[Plain-text document sources]

══════════

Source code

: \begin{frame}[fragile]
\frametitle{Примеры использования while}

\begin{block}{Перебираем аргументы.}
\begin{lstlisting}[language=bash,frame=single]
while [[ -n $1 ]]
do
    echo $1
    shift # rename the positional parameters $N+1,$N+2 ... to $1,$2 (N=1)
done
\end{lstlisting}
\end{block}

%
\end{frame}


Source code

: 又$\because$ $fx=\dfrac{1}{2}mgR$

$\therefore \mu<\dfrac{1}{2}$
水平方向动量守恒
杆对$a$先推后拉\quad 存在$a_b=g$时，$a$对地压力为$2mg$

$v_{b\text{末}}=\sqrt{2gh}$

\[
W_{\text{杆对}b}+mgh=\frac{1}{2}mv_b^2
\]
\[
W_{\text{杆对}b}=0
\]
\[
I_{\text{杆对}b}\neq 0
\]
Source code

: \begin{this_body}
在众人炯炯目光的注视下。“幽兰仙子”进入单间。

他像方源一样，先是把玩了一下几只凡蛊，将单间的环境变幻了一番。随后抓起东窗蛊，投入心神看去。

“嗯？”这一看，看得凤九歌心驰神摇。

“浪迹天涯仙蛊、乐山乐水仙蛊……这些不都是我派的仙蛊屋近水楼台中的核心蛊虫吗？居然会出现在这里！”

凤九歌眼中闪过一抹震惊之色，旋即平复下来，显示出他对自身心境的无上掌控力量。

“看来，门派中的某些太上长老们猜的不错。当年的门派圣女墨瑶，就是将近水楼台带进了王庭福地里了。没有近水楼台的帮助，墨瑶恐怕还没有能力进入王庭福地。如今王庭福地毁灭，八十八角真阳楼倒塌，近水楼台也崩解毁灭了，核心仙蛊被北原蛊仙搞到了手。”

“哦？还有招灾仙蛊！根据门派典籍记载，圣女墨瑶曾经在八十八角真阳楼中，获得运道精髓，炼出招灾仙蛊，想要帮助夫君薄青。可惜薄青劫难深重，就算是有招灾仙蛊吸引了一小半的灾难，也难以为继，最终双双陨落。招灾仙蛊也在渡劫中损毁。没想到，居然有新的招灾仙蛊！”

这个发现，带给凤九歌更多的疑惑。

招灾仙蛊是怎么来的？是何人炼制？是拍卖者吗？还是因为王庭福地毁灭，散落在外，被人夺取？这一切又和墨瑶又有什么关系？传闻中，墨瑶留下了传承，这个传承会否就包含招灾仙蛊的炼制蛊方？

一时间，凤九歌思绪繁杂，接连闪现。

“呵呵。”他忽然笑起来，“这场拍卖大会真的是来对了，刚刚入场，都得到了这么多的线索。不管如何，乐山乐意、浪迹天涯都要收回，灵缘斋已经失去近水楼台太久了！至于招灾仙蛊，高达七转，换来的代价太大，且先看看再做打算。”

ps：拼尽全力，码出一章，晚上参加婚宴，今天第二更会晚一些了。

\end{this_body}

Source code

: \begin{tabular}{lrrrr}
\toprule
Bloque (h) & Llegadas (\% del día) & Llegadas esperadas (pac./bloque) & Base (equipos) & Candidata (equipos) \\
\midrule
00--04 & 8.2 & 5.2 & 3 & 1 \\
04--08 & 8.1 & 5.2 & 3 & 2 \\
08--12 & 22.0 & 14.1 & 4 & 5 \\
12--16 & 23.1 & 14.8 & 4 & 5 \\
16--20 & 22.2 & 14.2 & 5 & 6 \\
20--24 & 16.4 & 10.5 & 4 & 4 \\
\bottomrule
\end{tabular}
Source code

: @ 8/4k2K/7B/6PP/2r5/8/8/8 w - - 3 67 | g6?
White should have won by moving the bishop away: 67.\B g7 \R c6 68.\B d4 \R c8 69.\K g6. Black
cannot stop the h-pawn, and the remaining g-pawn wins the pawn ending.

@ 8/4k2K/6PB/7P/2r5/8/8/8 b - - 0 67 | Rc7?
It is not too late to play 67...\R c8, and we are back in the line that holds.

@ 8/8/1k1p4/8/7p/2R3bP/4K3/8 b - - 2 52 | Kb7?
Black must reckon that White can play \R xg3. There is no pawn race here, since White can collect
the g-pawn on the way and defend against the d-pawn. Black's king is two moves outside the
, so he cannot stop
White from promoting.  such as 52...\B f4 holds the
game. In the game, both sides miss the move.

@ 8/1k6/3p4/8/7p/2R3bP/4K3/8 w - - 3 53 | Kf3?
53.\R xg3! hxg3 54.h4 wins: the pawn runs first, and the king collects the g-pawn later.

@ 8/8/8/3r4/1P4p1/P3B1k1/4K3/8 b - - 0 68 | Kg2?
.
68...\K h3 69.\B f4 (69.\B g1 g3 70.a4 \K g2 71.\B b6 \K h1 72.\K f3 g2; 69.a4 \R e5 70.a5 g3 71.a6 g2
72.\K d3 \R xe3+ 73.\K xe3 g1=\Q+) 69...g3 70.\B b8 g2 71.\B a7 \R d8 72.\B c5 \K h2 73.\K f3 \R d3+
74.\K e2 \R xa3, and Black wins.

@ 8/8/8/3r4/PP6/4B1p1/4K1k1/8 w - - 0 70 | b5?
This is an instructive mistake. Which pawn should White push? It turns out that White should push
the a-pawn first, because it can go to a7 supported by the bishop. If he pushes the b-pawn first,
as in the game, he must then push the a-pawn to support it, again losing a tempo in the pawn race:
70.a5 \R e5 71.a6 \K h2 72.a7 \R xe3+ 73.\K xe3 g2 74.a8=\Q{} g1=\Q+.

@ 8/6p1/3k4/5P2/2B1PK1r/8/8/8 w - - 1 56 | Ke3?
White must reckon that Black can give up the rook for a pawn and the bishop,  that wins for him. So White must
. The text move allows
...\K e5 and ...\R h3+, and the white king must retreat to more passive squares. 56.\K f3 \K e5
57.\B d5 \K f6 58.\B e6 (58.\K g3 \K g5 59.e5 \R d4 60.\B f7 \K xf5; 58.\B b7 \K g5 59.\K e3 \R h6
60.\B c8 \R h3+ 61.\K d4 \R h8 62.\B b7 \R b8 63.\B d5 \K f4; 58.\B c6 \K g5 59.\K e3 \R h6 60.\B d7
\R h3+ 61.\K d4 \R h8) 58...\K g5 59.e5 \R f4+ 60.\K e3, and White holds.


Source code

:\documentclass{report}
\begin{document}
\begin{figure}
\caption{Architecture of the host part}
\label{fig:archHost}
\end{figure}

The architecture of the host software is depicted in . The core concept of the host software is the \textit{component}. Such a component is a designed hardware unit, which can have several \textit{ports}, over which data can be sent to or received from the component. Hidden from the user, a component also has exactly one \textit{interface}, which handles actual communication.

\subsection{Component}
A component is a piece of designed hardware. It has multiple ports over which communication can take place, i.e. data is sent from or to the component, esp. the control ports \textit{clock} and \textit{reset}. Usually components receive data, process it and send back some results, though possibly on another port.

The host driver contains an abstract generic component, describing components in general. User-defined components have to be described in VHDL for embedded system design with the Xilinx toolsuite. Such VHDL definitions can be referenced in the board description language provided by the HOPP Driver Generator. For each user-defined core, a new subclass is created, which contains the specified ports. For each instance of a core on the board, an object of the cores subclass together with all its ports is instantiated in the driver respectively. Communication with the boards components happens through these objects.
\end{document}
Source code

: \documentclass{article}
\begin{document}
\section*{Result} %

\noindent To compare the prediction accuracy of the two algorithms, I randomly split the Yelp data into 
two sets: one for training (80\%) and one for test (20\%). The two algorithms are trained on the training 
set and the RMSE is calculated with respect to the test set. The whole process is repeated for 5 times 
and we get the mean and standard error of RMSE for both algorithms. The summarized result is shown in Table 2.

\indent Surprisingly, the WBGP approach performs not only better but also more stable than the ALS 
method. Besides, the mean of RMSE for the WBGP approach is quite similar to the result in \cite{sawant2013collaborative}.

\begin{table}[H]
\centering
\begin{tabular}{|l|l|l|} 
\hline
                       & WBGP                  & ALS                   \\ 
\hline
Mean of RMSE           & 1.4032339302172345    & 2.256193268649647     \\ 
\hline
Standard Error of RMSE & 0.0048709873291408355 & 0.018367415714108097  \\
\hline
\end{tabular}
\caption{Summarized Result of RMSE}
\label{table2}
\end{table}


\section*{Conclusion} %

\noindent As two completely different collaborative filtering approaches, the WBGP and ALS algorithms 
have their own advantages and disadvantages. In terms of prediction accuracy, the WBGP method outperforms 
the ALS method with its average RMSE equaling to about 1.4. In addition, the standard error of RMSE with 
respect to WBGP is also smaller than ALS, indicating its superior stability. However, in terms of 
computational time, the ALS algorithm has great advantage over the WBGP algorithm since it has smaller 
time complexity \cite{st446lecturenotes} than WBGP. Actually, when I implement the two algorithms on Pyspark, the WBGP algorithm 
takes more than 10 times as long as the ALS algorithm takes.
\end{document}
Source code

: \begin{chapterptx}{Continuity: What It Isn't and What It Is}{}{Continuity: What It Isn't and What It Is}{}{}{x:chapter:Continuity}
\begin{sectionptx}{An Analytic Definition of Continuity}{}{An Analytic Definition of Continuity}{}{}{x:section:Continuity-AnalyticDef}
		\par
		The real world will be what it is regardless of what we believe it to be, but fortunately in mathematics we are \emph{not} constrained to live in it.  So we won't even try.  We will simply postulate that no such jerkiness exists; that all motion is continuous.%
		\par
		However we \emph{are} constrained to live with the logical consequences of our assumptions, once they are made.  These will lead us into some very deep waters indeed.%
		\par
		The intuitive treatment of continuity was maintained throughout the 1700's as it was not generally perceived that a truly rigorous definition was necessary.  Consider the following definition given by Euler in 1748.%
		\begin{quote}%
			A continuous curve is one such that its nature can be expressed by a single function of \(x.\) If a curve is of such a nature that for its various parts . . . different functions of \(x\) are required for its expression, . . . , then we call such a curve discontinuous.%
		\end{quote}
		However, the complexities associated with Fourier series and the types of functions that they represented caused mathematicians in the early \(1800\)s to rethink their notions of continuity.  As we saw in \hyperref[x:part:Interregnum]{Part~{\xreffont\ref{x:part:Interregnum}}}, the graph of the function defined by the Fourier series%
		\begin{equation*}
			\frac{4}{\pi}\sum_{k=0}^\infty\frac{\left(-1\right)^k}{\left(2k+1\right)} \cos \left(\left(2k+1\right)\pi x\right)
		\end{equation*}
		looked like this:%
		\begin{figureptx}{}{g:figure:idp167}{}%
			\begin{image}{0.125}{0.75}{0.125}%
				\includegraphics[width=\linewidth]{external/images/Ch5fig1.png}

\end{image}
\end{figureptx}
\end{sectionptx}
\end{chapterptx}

══════════

> PROBLEM STATEMENT:
Return, word for word, the lines of the data above from the line with "72.\K d3 \R" through the line with "A component is a piece", inclusive.

> OUTPUT OF THE EXERCISE:
72.\K d3 \R xe3+ 73.\K xe3 g1=\Q+) 69...g3 70.\B b8 g2 71.\B a7 \R d8 72.\B c5 \K h2 73.\K f3 \R d3+
74.\K e2 \R xa3, and Black wins.

@ 8/8/8/3r4/PP6/4B1p1/4K1k1/8 w - - 0 70 | b5?
This is an instructive mistake. Which pawn should White push? It turns out that White should push
the a-pawn first, because it can go to a7 supported by the bishop. If he pushes the b-pawn first,
as in the game, he must then push the a-pawn to support it, again losing a tempo in the pawn race:
70.a5 \R e5 71.a6 \K h2 72.a7 \R xe3+ 73.\K xe3 g2 74.a8=\Q{} g1=\Q+.

@ 8/6p1/3k4/5P2/2B1PK1r/8/8/8 w - - 1 56 | Ke3?
White must reckon that Black can give up the rook for a pawn and the bishop,  that wins for him. So White must
. The text move allows
...\K e5 and ...\R h3+, and the white king must retreat to more passive squares. 56.\K f3 \K e5
57.\B d5 \K f6 58.\B e6 (58.\K g3 \K g5 59.e5 \R d4 60.\B f7 \K xf5; 58.\B b7 \K g5 59.\K e3 \R h6
60.\B c8 \R h3+ 61.\K d4 \R h8 62.\B b7 \R b8 63.\B d5 \K f4; 58.\B c6 \K g5 59.\K e3 \R h6 60.\B d7
\R h3+ 61.\K d4 \R h8) 58...\K g5 59.e5 \R f4+ 60.\K e3, and White holds.


Source code

:\documentclass{report}
\begin{document}
\begin{figure}
\caption{Architecture of the host part}
\label{fig:archHost}
\end{figure}

The architecture of the host software is depicted in . The core concept of the host software is the \textit{component}. Such a component is a designed hardware unit, which can have several \textit{ports}, over which data can be sent to or received from the component. Hidden from the user, a component also has exactly one \textit{interface}, which handles actual communication.

\subsection{Component}
A component is a piece of designed hardware. It has multiple ports over which communication can take place, i.e. data is sent from or to the component, esp. the control ports \textit{clock} and \textit{reset}. Usually components receive data, process it and send back some results, though possibly on another port.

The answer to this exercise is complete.